[SOURCE MATERIAL Boundary: Start]

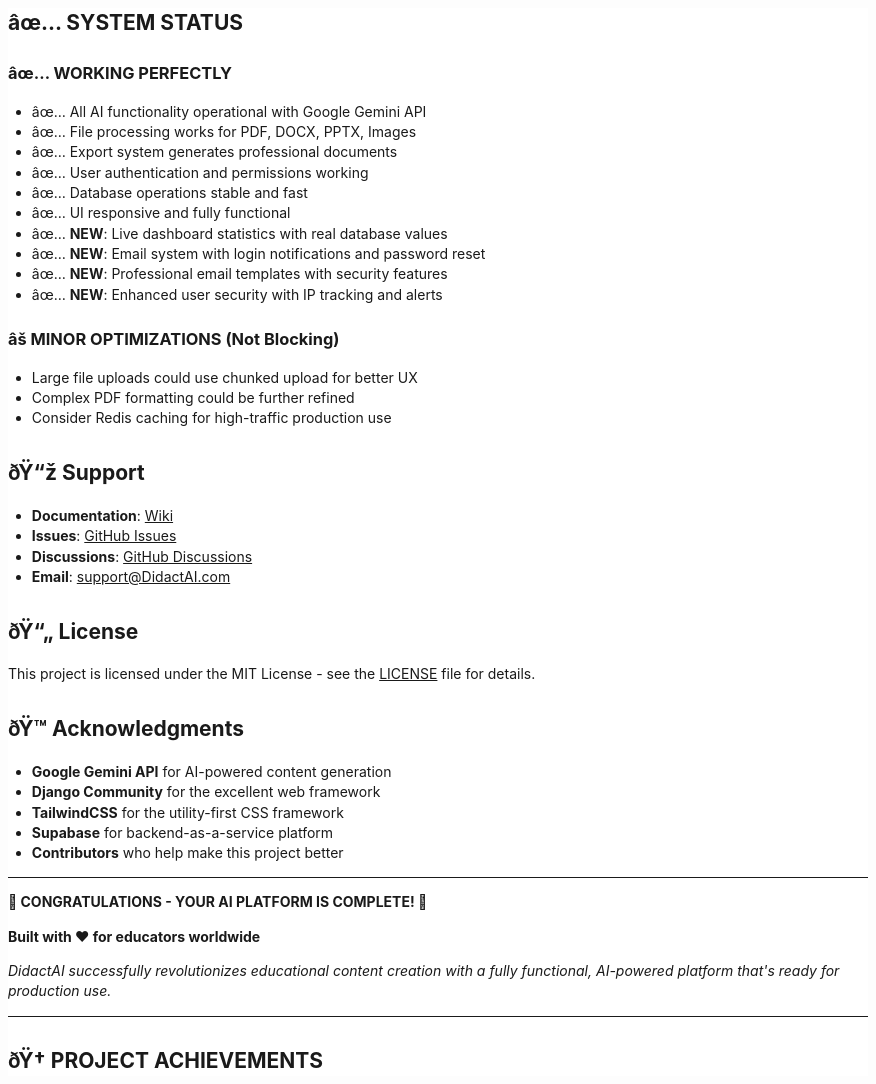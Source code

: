 ## âœ… SYSTEM STATUS
### âœ… WORKING PERFECTLY
- âœ… All AI functionality operational with Google Gemini API
- âœ… File processing works for PDF, DOCX, PPTX, Images
- âœ… Export system generates professional documents
- âœ… User authentication and permissions working
- âœ… Database operations stable and fast
- âœ… UI responsive and fully functional
- âœ… **NEW**: Live dashboard statistics with real database values
- âœ… **NEW**: Email system with login notifications and password reset
- âœ… **NEW**: Professional email templates with security features
- âœ… **NEW**: Enhanced user security with IP tracking and alerts

### âš MINOR OPTIMIZATIONS (Not Blocking)
- Large file uploads could use chunked upload for better UX
- Complex PDF formatting could be further refined
- Consider Redis caching for high-traffic production use

## ðŸ“ž Support

- **Documentation**: [Wiki](https://github.com/your-repo/DidactAI/wiki)
- **Issues**: [GitHub Issues](https://github.com/your-repo/DidactAI/issues)
- **Discussions**: [GitHub Discussions](https://github.com/your-repo/DidactAI/discussions)
- **Email**: support@DidactAI.com

## ðŸ“„ License

This project is licensed under the MIT License - see the [LICENSE](LICENSE) file for details.

## ðŸ™ Acknowledgments

- **Google Gemini API** for AI-powered content generation
- **Django Community** for the excellent web framework
- **TailwindCSS** for the utility-first CSS framework
- **Supabase** for backend-as-a-service platform
- **Contributors** who help make this project better

---

**🎉 CONGRATULATIONS - YOUR AI PLATFORM IS COMPLETE! 🎉**

**Built with ❤️ for educators worldwide**

*DidactAI successfully revolutionizes educational content creation with a fully functional, AI-powered platform that's ready for production use.*

---

## ðŸ† PROJECT ACHIEVEMENTS
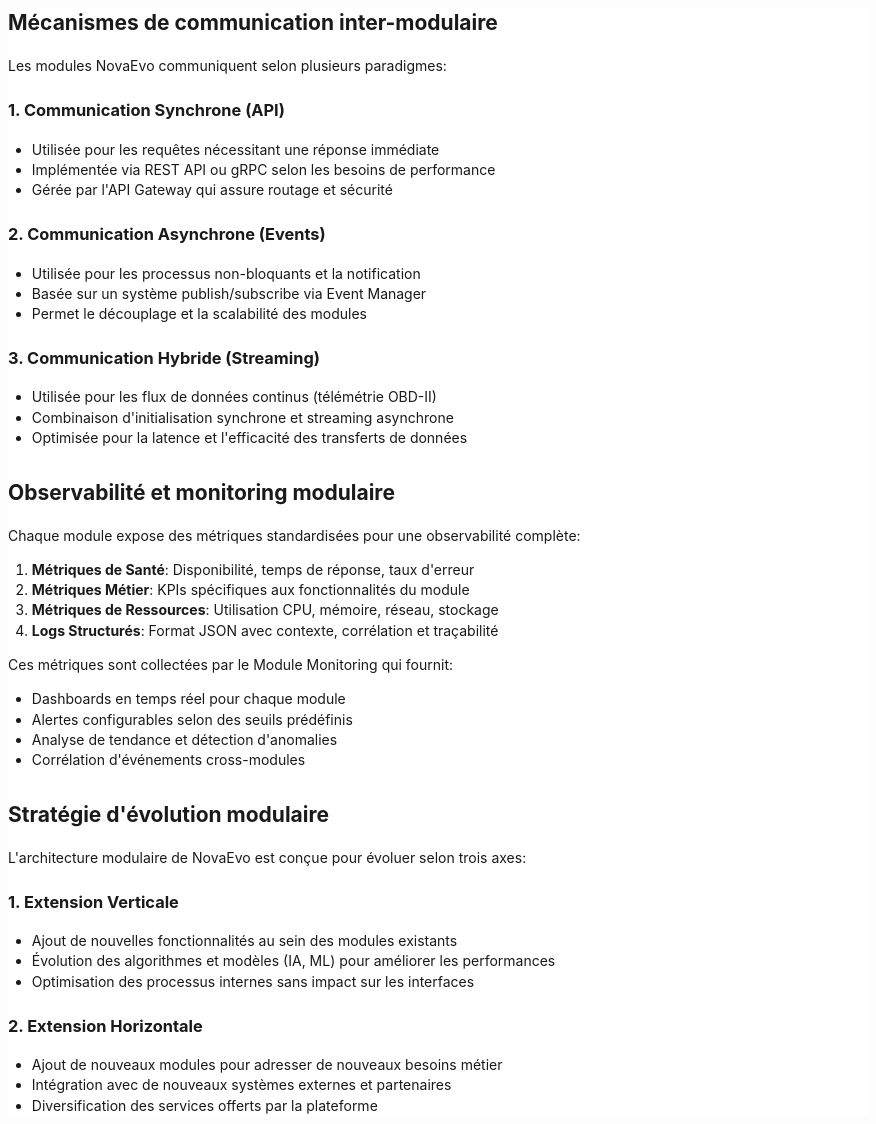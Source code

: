 ## Mécanismes de communication inter-modulaire

Les modules NovaEvo communiquent selon plusieurs paradigmes:

### 1. Communication Synchrone (API)

- Utilisée pour les requêtes nécessitant une réponse immédiate
- Implémentée via REST API ou gRPC selon les besoins de performance
- Gérée par l'API Gateway qui assure routage et sécurité

### 2. Communication Asynchrone (Events)

- Utilisée pour les processus non-bloquants et la notification
- Basée sur un système publish/subscribe via Event Manager
- Permet le découplage et la scalabilité des modules

### 3. Communication Hybride (Streaming)

- Utilisée pour les flux de données continus (télémétrie OBD-II)
- Combinaison d'initialisation synchrone et streaming asynchrone
- Optimisée pour la latence et l'efficacité des transferts de données

## Observabilité et monitoring modulaire

Chaque module expose des métriques standardisées pour une observabilité complète:

1. **Métriques de Santé**: Disponibilité, temps de réponse, taux d'erreur
2. **Métriques Métier**: KPIs spécifiques aux fonctionnalités du module
3. **Métriques de Ressources**: Utilisation CPU, mémoire, réseau, stockage
4. **Logs Structurés**: Format JSON avec contexte, corrélation et traçabilité

Ces métriques sont collectées par le Module Monitoring qui fournit:

- Dashboards en temps réel pour chaque module
- Alertes configurables selon des seuils prédéfinis
- Analyse de tendance et détection d'anomalies
- Corrélation d'événements cross-modules

## Stratégie d'évolution modulaire

L'architecture modulaire de NovaEvo est conçue pour évoluer selon trois axes:

### 1. Extension Verticale

- Ajout de nouvelles fonctionnalités au sein des modules existants
- Évolution des algorithmes et modèles (IA, ML) pour améliorer les performances
- Optimisation des processus internes sans impact sur les interfaces

### 2. Extension Horizontale

- Ajout de nouveaux modules pour adresser de nouveaux besoins métier
- Intégration avec de nouveaux systèmes externes et partenaires
- Diversification des services offerts par la plateforme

[SOURCE MATERIAL Boundary: End]

YOUR ASSIGNMENT:
Wherever a line in the entries holds "framework", copy that line.

REPLY TO THE EXERCISE:
- **Django Community** for the excellent web framework
- **TailwindCSS** for the utility-first CSS framework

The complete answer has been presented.